Active STAT, phosphorylated at the respective tyrosine residue required for dimerization and activation, was detected by antibodies recognizing only the phosphorylated domain. (A) STAT3 phosphorylated at Y705; pSTAT6, Tip (HA) and GAPDH were detected by multicolor fluorescent immunoblot without stripping of the membrane; STAT3 was detected in a parallel experiment using the same cell protein lysate (B) STAT6 phosphorylated at Y641. STAT6, pSTAT6, Tip(HA) and GAPDH were detected by multicolor fluorescent immunoblot without stripping of the membrane. A representative example of several independent immunoblotting experiments is shown. (C) For each experiment dataset (triplicate values) firefly luciferase activity was normalized to the activity of renilla luciferase transfection control, the mean then mean and SD values were calculated and are shown for a representative experiment.
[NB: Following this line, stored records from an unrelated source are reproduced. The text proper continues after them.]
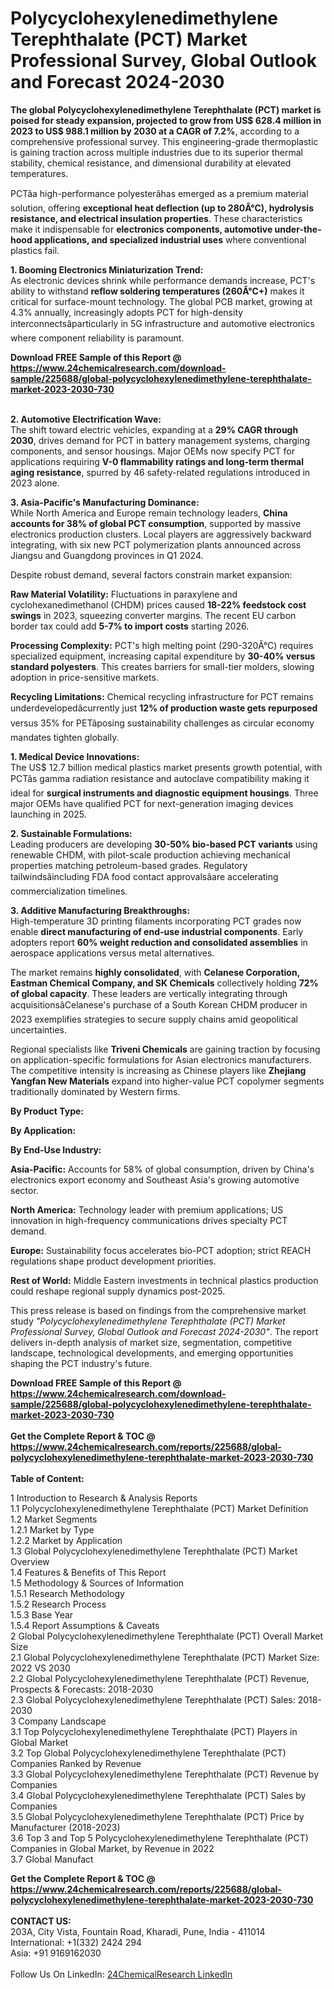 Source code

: <h1>Polycyclohexylenedimethylene Terephthalate (PCT) Market Professional Survey, Global Outlook and Forecast 2024-2030</h1><p><strong>The global Polycyclohexylenedimethylene Terephthalate (PCT) market is poised for steady expansion, projected to grow from US$ 628.4 million in 2023 to US$ 988.1 million by 2030 at a CAGR of 7.2%</strong>, according to a comprehensive professional survey. This engineering-grade thermoplastic is gaining traction across multiple industries due to its superior thermal stability, chemical resistance, and dimensional durability at elevated temperatures.</p><p>PCTâa high-performance polyesterâhas emerged as a premium material solution, offering <strong>exceptional heat deflection (up to 280Â°C), hydrolysis resistance, and electrical insulation properties</strong>. These characteristics make it indispensable for <strong>electronics components, automotive under-the-hood applications, and specialized industrial uses</strong> where conventional plastics fail.</p><p><strong>1. Booming Electronics Miniaturization Trend:</strong><br>
As electronic devices shrink while performance demands increase, PCT's ability to withstand <strong>reflow soldering temperatures (260Â°C+)</strong> makes it critical for surface-mount technology. The global PCB market, growing at 4.3% annually, increasingly adopts PCT for high-density interconnectsâparticularly in 5G infrastructure and automotive electronics where component reliability is paramount.</p><div><b>Download FREE Sample of this Report @ 
            <a href="https://www.24chemicalresearch.com/download-sample/225688/global-polycyclohexylenedimethylene-terephthalate-market-2023-2030-730">
            https://www.24chemicalresearch.com/download-sample/225688/global-polycyclohexylenedimethylene-terephthalate-market-2023-2030-730</a></b></div><br><p><strong>2. Automotive Electrification Wave:</strong><br>
The shift toward electric vehicles, expanding at a <strong>29% CAGR through 2030</strong>, drives demand for PCT in battery management systems, charging components, and sensor housings. Major OEMs now specify PCT for applications requiring <strong>V-0 flammability ratings and long-term thermal aging resistance</strong>, spurred by 46 safety-related regulations introduced in 2023 alone.</p><p><strong>3. Asia-Pacific's Manufacturing Dominance:</strong><br>
While North America and Europe remain technology leaders, <strong>China accounts for 38% of global PCT consumption</strong>, supported by massive electronics production clusters. Local players are aggressively backward integrating, with six new PCT polymerization plants announced across Jiangsu and Guangdong provinces in Q1 2024.</p><p>Despite robust demand, several factors constrain market expansion:</p><p><strong>Raw Material Volatility:</strong> Fluctuations in paraxylene and cyclohexanedimethanol (CHDM) prices caused <strong>18-22% feedstock cost swings</strong> in 2023, squeezing converter margins. The recent EU carbon border tax could add <strong>5-7% to import costs</strong> starting 2026.</p><p><strong>Processing Complexity:</strong> PCT's high melting point (290-320Â°C) requires specialized equipment, increasing capital expenditure by <strong>30-40% versus standard polyesters</strong>. This creates barriers for small-tier molders, slowing adoption in price-sensitive markets.</p><p><strong>Recycling Limitations:</strong> Chemical recycling infrastructure for PCT remains underdevelopedâcurrently just <strong>12% of production waste gets repurposed</strong> versus 35% for PETâposing sustainability challenges as circular economy mandates tighten globally.</p><p><strong>1. Medical Device Innovations:</strong><br>
The US$ 12.7 billion medical plastics market presents growth potential, with PCTâs gamma radiation resistance and autoclave compatibility making it ideal for <strong>surgical instruments and diagnostic equipment housings</strong>. Three major OEMs have qualified PCT for next-generation imaging devices launching in 2025.</p><p><strong>2. Sustainable Formulations:</strong><br>
Leading producers are developing <strong>30-50% bio-based PCT variants</strong> using renewable CHDM, with pilot-scale production achieving mechanical properties matching petroleum-based grades. Regulatory tailwindsâincluding FDA food contact approvalsâare accelerating commercialization timelines.</p><p><strong>3. Additive Manufacturing Breakthroughs:</strong><br>
High-temperature 3D printing filaments incorporating PCT grades now enable <strong>direct manufacturing of end-use industrial components</strong>. Early adopters report <strong>60% weight reduction and consolidated assemblies</strong> in aerospace applications versus metal alternatives.</p><p>The market remains <strong>highly consolidated</strong>, with <strong>Celanese Corporation, Eastman Chemical Company, and SK Chemicals</strong> collectively holding <strong>72% of global capacity</strong>. These leaders are vertically integrating through acquisitionsâCelanese's purchase of a South Korean CHDM producer in 2023 exemplifies strategies to secure supply chains amid geopolitical uncertainties.</p><p>Regional specialists like <strong>Triveni Chemicals</strong> are gaining traction by focusing on application-specific formulations for Asian electronics manufacturers. The competitive intensity is increasing as Chinese players like <strong>Zhejiang Yangfan New Materials</strong> expand into higher-value PCT copolymer segments traditionally dominated by Western firms.</p><p><strong>By Product Type:</strong></p><p><strong>By Application:</strong></p><p><strong>By End-Use Industry:</strong></p><p><strong>Asia-Pacific:</strong> Accounts for 58% of global consumption, driven by China's electronics export economy and Southeast Asia's growing automotive sector.</p><p><strong>North America:</strong> Technology leader with premium applications; US innovation in high-frequency communications drives specialty PCT demand.</p><p><strong>Europe:</strong> Sustainability focus accelerates bio-PCT adoption; strict REACH regulations shape product development priorities.</p><p><strong>Rest of World:</strong> Middle Eastern investments in technical plastics production could reshape regional supply dynamics post-2025.</p><p>This press release is based on findings from the comprehensive market study <em>"Polycyclohexylenedimethylene Terephthalate (PCT) Market Professional Survey, Global Outlook and Forecast 2024-2030"</em>. The report delivers in-depth analysis of market size, segmentation, competitive landscape, technological developments, and emerging opportunities shaping the PCT industry's future.</p><div><b>Download FREE Sample of this Report @ 
            <a href="https://www.24chemicalresearch.com/download-sample/225688/global-polycyclohexylenedimethylene-terephthalate-market-2023-2030-730">
            https://www.24chemicalresearch.com/download-sample/225688/global-polycyclohexylenedimethylene-terephthalate-market-2023-2030-730</a></b></div><br><div><b>Get the Complete Report & TOC @ 
            <a href="https://www.24chemicalresearch.com/reports/225688/global-polycyclohexylenedimethylene-terephthalate-market-2023-2030-730">
            https://www.24chemicalresearch.com/reports/225688/global-polycyclohexylenedimethylene-terephthalate-market-2023-2030-730</a></b></div><br>
            <b>Table of Content:</b><p>1 Introduction to Research & Analysis Reports<br />
    1.1 Polycyclohexylenedimethylene Terephthalate (PCT) Market Definition<br />
    1.2 Market Segments<br />
        1.2.1 Market by Type<br />
        1.2.2 Market by Application<br />
    1.3 Global Polycyclohexylenedimethylene Terephthalate (PCT) Market Overview<br />
    1.4 Features & Benefits of This Report<br />
    1.5 Methodology & Sources of Information<br />
        1.5.1 Research Methodology<br />
        1.5.2 Research Process<br />
        1.5.3 Base Year<br />
        1.5.4 Report Assumptions & Caveats<br />
2 Global Polycyclohexylenedimethylene Terephthalate (PCT) Overall Market Size<br />
    2.1 Global Polycyclohexylenedimethylene Terephthalate (PCT) Market Size: 2022 VS 2030<br />
    2.2 Global Polycyclohexylenedimethylene Terephthalate (PCT) Revenue, Prospects & Forecasts: 2018-2030<br />
    2.3 Global Polycyclohexylenedimethylene Terephthalate (PCT) Sales: 2018-2030<br />
3 Company Landscape<br />
    3.1 Top Polycyclohexylenedimethylene Terephthalate (PCT) Players in Global Market<br />
    3.2 Top Global Polycyclohexylenedimethylene Terephthalate (PCT) Companies Ranked by Revenue<br />
    3.3 Global Polycyclohexylenedimethylene Terephthalate (PCT) Revenue by Companies<br />
    3.4 Global Polycyclohexylenedimethylene Terephthalate (PCT) Sales by Companies<br />
    3.5 Global Polycyclohexylenedimethylene Terephthalate (PCT) Price by Manufacturer (2018-2023)<br />
    3.6 Top 3 and Top 5 Polycyclohexylenedimethylene Terephthalate (PCT) Companies in Global Market, by Revenue in 2022<br />
    3.7 Global Manufact</p><div><b>Get the Complete Report & TOC @ 
            <a href="https://www.24chemicalresearch.com/reports/225688/global-polycyclohexylenedimethylene-terephthalate-market-2023-2030-730">
            https://www.24chemicalresearch.com/reports/225688/global-polycyclohexylenedimethylene-terephthalate-market-2023-2030-730</a></b></div><br><b>CONTACT US:</b><br>
            203A, City Vista, Fountain Road, Kharadi, Pune, India - 411014<br>
            International: +1(332) 2424 294<br>
            Asia: +91 9169162030 <br><br>
            Follow Us On LinkedIn: <a href="https://www.linkedin.com/company/24chemicalresearch/">24ChemicalResearch LinkedIn</a>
https://doi.org/10.1371/journal.pone.0034306.g004

Structural Role of Tip Tyrosine Residues Y114 and Y127 in the Recognition of STAT6

In the next simulation, we analyzed whether Tip114 can recognize STAT6 in an analogous fashion to STAT3. The interactions formed in the phosphotyrosine pocket are similar in both complexes (Table 1, Fig. 2A,C). The adjacent R115 (pY+1) also forms tight interactions in the STAT6 complex including side chain stacking with H585 and a salt-bridge with E587. Q117 (pY+3) of Tip114 is located in a hydrophobic pocket of the STAT6 surface (Fig. 2C). The residues downstream of Q117 also form interactions with STAT6, although the nature of the interaction is clearly distinct from the Tip114-STAT3 complex (Table 1; region III). These differences can be explained by the fact that the hydrophobic surface patch present in STAT3 is replaced by charged residues (R600, R605, D608) in STAT6 (Fig. 3A,C). Consequently, the hydrophobic C-terminus of Tip114 adopts an alternative conformation to allow for an interaction with Q590 and F592 of STAT6. These different surface properties of STAT3 and STAT6 and the major contact points with Tip114 are compared in Fig. 2. The STAT6 surface is more polar and therefore the number of hydrophobic contacts formed by V119 is drastically reduced, compared to the Tip114-STAT3 complex. L120 does not participate in STAT6 binding, while the polar T121 at the pY+7 position can form a hydrogen bond with D596 (Table 1; Fig. 2C). Thus, modeling supports that Tip114 is also capable to interact with STAT6, although the lower number of contacts in region III suggests an overall weaker interaction compared to the Tip114-STAT3 complex.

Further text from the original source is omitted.